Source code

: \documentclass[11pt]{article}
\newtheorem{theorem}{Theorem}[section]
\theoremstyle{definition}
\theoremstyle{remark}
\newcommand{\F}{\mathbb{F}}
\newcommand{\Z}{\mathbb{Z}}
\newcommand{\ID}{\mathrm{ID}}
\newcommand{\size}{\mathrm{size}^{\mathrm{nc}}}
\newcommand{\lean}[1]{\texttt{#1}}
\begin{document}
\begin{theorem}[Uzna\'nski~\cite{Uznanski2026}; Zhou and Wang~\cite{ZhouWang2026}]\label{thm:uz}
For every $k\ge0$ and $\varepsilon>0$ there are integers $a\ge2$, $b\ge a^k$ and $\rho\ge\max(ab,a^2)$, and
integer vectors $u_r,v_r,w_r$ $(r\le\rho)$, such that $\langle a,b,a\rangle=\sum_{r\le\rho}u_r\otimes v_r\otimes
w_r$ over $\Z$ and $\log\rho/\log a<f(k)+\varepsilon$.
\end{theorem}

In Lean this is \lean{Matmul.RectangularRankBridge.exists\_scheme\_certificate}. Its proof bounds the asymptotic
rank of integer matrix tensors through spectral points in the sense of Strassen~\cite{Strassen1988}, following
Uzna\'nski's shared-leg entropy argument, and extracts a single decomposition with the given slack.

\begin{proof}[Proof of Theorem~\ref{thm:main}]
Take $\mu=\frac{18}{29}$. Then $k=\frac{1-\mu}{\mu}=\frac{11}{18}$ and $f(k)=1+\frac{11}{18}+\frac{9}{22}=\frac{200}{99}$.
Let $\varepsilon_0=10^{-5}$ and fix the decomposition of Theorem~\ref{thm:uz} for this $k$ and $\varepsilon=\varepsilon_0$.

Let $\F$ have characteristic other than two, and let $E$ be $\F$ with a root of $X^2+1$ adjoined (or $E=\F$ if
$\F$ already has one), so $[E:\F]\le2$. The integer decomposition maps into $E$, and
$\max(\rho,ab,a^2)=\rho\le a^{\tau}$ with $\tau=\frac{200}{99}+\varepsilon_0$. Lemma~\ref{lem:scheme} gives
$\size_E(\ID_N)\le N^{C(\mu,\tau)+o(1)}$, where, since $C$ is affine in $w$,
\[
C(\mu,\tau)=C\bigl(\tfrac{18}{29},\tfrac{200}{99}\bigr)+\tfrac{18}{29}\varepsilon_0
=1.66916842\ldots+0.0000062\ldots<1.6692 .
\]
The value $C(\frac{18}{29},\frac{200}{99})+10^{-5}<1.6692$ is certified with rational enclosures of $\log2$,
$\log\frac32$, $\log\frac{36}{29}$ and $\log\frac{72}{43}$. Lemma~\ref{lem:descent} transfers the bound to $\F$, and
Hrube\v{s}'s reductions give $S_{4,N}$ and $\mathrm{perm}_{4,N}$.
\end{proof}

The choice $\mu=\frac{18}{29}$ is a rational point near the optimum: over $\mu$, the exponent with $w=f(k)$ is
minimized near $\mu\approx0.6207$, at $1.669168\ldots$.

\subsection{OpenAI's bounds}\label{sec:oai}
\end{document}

----------

▶ **What is needed**: Having read the entries, output all of them verbatim.

▶ **Answer below**:
Source code

: \documentclass[11pt]{article}
\newtheorem{theorem}{Theorem}[section]
\theoremstyle{definition}
\theoremstyle{remark}
\newcommand{\F}{\mathbb{F}}
\newcommand{\Z}{\mathbb{Z}}
\newcommand{\ID}{\mathrm{ID}}
\newcommand{\size}{\mathrm{size}^{\mathrm{nc}}}
\newcommand{\lean}[1]{\texttt{#1}}
\begin{document}
\begin{theorem}[Uzna\'nski~\cite{Uznanski2026}; Zhou and Wang~\cite{ZhouWang2026}]\label{thm:uz}
For every $k\ge0$ and $\varepsilon>0$ there are integers $a\ge2$, $b\ge a^k$ and $\rho\ge\max(ab,a^2)$, and
integer vectors $u_r,v_r,w_r$ $(r\le\rho)$, such that $\langle a,b,a\rangle=\sum_{r\le\rho}u_r\otimes v_r\otimes
w_r$ over $\Z$ and $\log\rho/\log a<f(k)+\varepsilon$.
\end{theorem}

In Lean this is \lean{Matmul.RectangularRankBridge.exists\_scheme\_certificate}. Its proof bounds the asymptotic
rank of integer matrix tensors through spectral points in the sense of Strassen~\cite{Strassen1988}, following
Uzna\'nski's shared-leg entropy argument, and extracts a single decomposition with the given slack.

\begin{proof}[Proof of Theorem~\ref{thm:main}]
Take $\mu=\frac{18}{29}$. Then $k=\frac{1-\mu}{\mu}=\frac{11}{18}$ and $f(k)=1+\frac{11}{18}+\frac{9}{22}=\frac{200}{99}$.
Let $\varepsilon_0=10^{-5}$ and fix the decomposition of Theorem~\ref{thm:uz} for this $k$ and $\varepsilon=\varepsilon_0$.

Let $\F$ have characteristic other than two, and let $E$ be $\F$ with a root of $X^2+1$ adjoined (or $E=\F$ if
$\F$ already has one), so $[E:\F]\le2$. The integer decomposition maps into $E$, and
$\max(\rho,ab,a^2)=\rho\le a^{\tau}$ with $\tau=\frac{200}{99}+\varepsilon_0$. Lemma~\ref{lem:scheme} gives
$\size_E(\ID_N)\le N^{C(\mu,\tau)+o(1)}$, where, since $C$ is affine in $w$,
\[
C(\mu,\tau)=C\bigl(\tfrac{18}{29},\tfrac{200}{99}\bigr)+\tfrac{18}{29}\varepsilon_0
=1.66916842\ldots+0.0000062\ldots<1.6692 .
\]
The value $C(\frac{18}{29},\frac{200}{99})+10^{-5}<1.6692$ is certified with rational enclosures of $\log2$,
$\log\frac32$, $\log\frac{36}{29}$ and $\log\frac{72}{43}$. Lemma~\ref{lem:descent} transfers the bound to $\F$, and
Hrube\v{s}'s reductions give $S_{4,N}$ and $\mathrm{perm}_{4,N}$.
\end{proof}

The choice $\mu=\frac{18}{29}$ is a rational point near the optimum: over $\mu$, the exponent with $w=f(k)$ is
minimized near $\mu\approx0.6207$, at $1.669168\ldots$.

\subsection{OpenAI's bounds}\label{sec:oai}
\end{document}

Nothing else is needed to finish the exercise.